Aus Sachsen gibt es eine gemeinsame Bewerbung von Leipzig und Plauen. Beide Städte sind zuversichtlich. Sie böten als Ausgangsorte der Friedlichen Revolution und als "Tandem aus einer dynamisch wachsenden Metropole und einer mittelgroßen Stadt mit starken Bezügen in den ländlichen Raum" die vielgestaltigste Bewerbung von allen, schreibt die Stadt Leipzig auf ihrer Homepage.

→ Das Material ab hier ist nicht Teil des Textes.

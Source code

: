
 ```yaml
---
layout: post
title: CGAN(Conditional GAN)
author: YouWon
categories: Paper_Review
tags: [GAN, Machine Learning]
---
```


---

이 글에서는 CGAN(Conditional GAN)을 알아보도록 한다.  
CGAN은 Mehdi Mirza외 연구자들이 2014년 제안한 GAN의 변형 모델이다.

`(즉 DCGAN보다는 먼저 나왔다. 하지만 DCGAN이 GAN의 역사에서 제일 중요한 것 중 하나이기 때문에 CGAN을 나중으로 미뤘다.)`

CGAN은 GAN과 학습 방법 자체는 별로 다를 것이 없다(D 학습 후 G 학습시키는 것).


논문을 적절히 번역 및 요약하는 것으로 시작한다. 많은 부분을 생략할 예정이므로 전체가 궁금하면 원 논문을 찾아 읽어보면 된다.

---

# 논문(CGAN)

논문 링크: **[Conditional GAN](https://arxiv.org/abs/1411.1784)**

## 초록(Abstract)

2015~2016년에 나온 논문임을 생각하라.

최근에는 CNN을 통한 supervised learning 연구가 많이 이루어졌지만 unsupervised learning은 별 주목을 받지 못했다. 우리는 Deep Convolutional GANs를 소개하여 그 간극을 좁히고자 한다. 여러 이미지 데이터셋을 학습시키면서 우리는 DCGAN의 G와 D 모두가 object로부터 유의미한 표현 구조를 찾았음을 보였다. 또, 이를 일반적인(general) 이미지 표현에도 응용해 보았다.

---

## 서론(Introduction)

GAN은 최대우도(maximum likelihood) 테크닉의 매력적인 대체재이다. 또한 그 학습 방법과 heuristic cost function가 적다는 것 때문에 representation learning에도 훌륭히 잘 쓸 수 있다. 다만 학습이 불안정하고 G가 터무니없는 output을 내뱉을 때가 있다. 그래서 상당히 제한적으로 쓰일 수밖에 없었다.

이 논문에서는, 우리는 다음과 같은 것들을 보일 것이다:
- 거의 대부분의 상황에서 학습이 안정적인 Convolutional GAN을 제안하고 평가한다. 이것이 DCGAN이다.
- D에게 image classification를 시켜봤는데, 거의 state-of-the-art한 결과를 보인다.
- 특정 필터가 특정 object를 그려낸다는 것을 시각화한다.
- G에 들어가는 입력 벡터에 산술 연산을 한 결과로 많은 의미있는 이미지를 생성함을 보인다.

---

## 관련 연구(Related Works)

Außerdem haben Plauen und Leipzig einen Vorschlag für eine Erweiterung des Zukunftszentrums gemacht: ein sogenannter Zukunftszug, der Leipzig und Plauen mit vielen Orten in Deutschland, Mittel- und Osteuropa verbinden könnte. Eine erste Probefahrt gab es Anfang September.

Zukunftszentrum soll 2028 eröffnet werden

Der Gewinner des Standortwettbewerbes erhält bis zu 200 Millionen Euro vom Bund. Nach der Auswahl des Standorts wird es einen Architekturwettbewerb geben. Dafür soll nach Angaben der Bundesregierung entweder ein komplett neues Gebäude entworfen oder ein bestehender Bau mit "signifikanter Architektur" umgestaltet werden. Geplante Eröffnung des Zukunftszentrums ist 2028.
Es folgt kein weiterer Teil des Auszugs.